A small team’s support queue has a brutal shape: roughly 60–70% of tickets are questions your FAQ already answers — password resets, shipping times, plan limits — and the remaining third is where the actual customer relationships are won or lost. Humans burn their day on the first pile and answer the second pile tired.

This tutorial builds a triage bot in n8n that answers the repetitive pile from your knowledge base, classifies every ticket’s urgency, and escalates anything complex, angry, or money-related to a human in Slack with full context already attached. The hard part isn’t the plumbing — it’s the guardrails, and we’ll spend real time there: a confidence threshold the bot must clear before it’s allowed to reply, a hard rule that it never invents refund promises, and an audit trail for every automated response.

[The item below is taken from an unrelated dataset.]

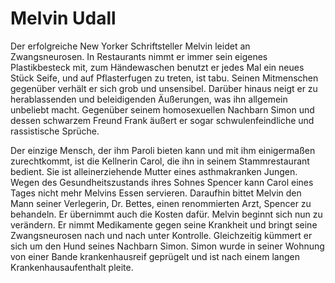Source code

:# Melvin Udall

Der erfolgreiche New Yorker Schriftsteller Melvin leidet an Zwangsneurosen. In Restaurants nimmt er immer sein eigenes Plastikbesteck mit, zum Händewaschen benutzt er jedes Mal ein neues Stück Seife, und auf Pflasterfugen zu treten, ist tabu. Seinen Mitmenschen gegenüber verhält er sich grob und unsensibel. Darüber hinaus neigt er zu herablassenden und beleidigenden Äußerungen, was ihn allgemein unbeliebt macht. Gegenüber seinem homosexuellen Nachbarn Simon und dessen schwarzem Freund Frank äußert er sogar schwulenfeindliche und rassistische Sprüche.

Der einzige Mensch, der ihm Paroli bieten kann und mit ihm einigermaßen zurechtkommt, ist die Kellnerin Carol, die ihn in seinem Stammrestaurant bedient. Sie ist alleinerziehende Mutter eines asthmakranken Jungen. Wegen des Gesundheitszustands ihres Sohnes Spencer kann Carol eines Tages nicht mehr Melvins Essen servieren. Daraufhin bittet Melvin den Mann seiner Verlegerin, Dr. Bettes, einen renommierten Arzt, Spencer zu behandeln. Er übernimmt auch die Kosten dafür. Melvin beginnt sich nun zu verändern. Er nimmt Medikamente gegen seine Krankheit und bringt seine Zwangsneurosen nach und nach unter Kontrolle. Gleichzeitig kümmert er sich um den Hund seines Nachbarn Simon. Simon wurde in seiner Wohnung von einer Bande krankenhausreif geprügelt und ist nach einem langen Krankenhausaufenthalt pleite.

This is an advanced build. If you haven’t done an LLM-routing workflow before, run through the lead capture tutorial first — this uses the same skeleton with much higher stakes, because here the LLM’s output goes to a customer.

Architecture

Webhook (helpdesk/email trigger)
  → OpenAI #1: classify (category, urgency, sentiment)
  → IF: auto-answerable category AND not angry AND no money involved?
      true  → Build KB context (static FAQ or vector store lookup)
              → OpenAI #2: draft answer + confidence, FAQ-grounded
              → IF: confidence ≥ 0.8 AND passed guardrail checks?
                  true  → Send reply + log + tag "ai-answered"
                  false → Escalate
      false → Escalate
Escalate = Slack #support-escalations with classification,
           draft answer (if any), and full ticket context

Two LLM calls, deliberately separated: a classifier that decides whether the bot may answer, and an answerer that drafts the reply. Collapsing them into one prompt is tempting and wrong — the classifier must be able to veto independently, and you’ll tune the two prompts on different schedules.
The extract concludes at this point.